What to do =
Repeat each entry word for word. Leave any images out of the copy.

Data in this exercise =
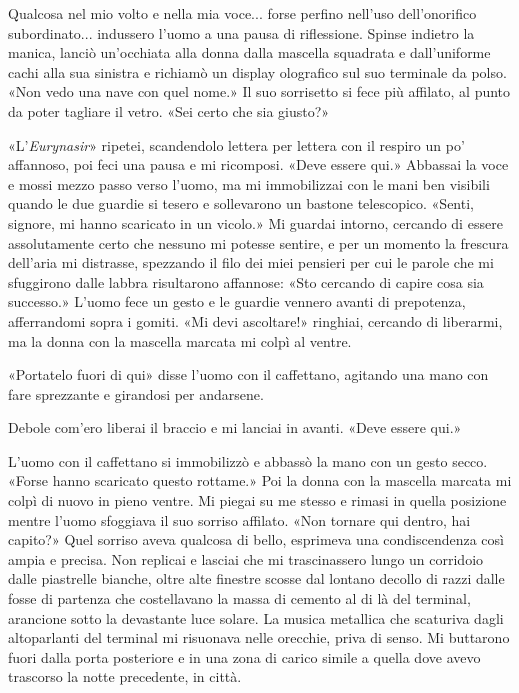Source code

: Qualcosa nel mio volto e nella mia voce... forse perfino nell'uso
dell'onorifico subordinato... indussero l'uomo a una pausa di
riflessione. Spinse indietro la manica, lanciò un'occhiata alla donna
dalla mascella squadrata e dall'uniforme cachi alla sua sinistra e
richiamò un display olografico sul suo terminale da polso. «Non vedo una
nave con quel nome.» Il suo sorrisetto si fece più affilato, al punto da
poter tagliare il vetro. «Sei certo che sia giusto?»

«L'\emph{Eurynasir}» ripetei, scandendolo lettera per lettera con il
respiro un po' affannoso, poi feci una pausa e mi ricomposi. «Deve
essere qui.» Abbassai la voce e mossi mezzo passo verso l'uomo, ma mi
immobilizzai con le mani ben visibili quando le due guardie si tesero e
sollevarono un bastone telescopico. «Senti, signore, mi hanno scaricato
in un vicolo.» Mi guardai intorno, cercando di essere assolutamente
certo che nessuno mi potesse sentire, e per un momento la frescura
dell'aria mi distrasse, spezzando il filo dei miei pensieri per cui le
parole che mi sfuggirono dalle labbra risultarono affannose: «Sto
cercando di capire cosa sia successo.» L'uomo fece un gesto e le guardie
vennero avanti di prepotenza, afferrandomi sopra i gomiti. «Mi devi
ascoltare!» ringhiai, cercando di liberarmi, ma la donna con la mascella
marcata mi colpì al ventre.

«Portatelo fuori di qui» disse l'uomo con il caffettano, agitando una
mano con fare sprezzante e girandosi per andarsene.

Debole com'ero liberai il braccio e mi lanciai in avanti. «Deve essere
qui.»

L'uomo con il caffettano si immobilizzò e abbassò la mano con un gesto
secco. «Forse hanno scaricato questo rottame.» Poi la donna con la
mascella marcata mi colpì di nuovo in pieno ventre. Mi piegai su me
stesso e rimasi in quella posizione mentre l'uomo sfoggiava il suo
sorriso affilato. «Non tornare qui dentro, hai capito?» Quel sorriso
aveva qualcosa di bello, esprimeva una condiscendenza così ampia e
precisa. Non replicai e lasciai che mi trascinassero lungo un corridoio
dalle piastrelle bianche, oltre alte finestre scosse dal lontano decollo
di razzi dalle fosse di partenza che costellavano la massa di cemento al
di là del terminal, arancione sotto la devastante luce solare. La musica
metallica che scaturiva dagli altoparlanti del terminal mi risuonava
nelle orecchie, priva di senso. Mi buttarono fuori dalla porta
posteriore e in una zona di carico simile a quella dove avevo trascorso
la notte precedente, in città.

Answer below =
Source code

: Qualcosa nel mio volto e nella mia voce... forse perfino nell'uso
dell'onorifico subordinato... indussero l'uomo a una pausa di
riflessione. Spinse indietro la manica, lanciò un'occhiata alla donna
dalla mascella squadrata e dall'uniforme cachi alla sua sinistra e
richiamò un display olografico sul suo terminale da polso. «Non vedo una
nave con quel nome.» Il suo sorrisetto si fece più affilato, al punto da
poter tagliare il vetro. «Sei certo che sia giusto?»

«L'\emph{Eurynasir}» ripetei, scandendolo lettera per lettera con il
respiro un po' affannoso, poi feci una pausa e mi ricomposi. «Deve
essere qui.» Abbassai la voce e mossi mezzo passo verso l'uomo, ma mi
immobilizzai con le mani ben visibili quando le due guardie si tesero e
sollevarono un bastone telescopico. «Senti, signore, mi hanno scaricato
in un vicolo.» Mi guardai intorno, cercando di essere assolutamente
certo che nessuno mi potesse sentire, e per un momento la frescura
dell'aria mi distrasse, spezzando il filo dei miei pensieri per cui le
parole che mi sfuggirono dalle labbra risultarono affannose: «Sto
cercando di capire cosa sia successo.» L'uomo fece un gesto e le guardie
vennero avanti di prepotenza, afferrandomi sopra i gomiti. «Mi devi
ascoltare!» ringhiai, cercando di liberarmi, ma la donna con la mascella
marcata mi colpì al ventre.

«Portatelo fuori di qui» disse l'uomo con il caffettano, agitando una
mano con fare sprezzante e girandosi per andarsene.

Debole com'ero liberai il braccio e mi lanciai in avanti. «Deve essere
qui.»

L'uomo con il caffettano si immobilizzò e abbassò la mano con un gesto
secco. «Forse hanno scaricato questo rottame.» Poi la donna con la
mascella marcata mi colpì di nuovo in pieno ventre. Mi piegai su me
stesso e rimasi in quella posizione mentre l'uomo sfoggiava il suo
sorriso affilato. «Non tornare qui dentro, hai capito?» Quel sorriso
aveva qualcosa di bello, esprimeva una condiscendenza così ampia e
precisa. Non replicai e lasciai che mi trascinassero lungo un corridoio
dalle piastrelle bianche, oltre alte finestre scosse dal lontano decollo
di razzi dalle fosse di partenza che costellavano la massa di cemento al
di là del terminal, arancione sotto la devastante luce solare. La musica
metallica che scaturiva dagli altoparlanti del terminal mi risuonava
nelle orecchie, priva di senso. Mi buttarono fuori dalla porta
posteriore e in una zona di carico simile a quella dove avevo trascorso
la notte precedente, in città.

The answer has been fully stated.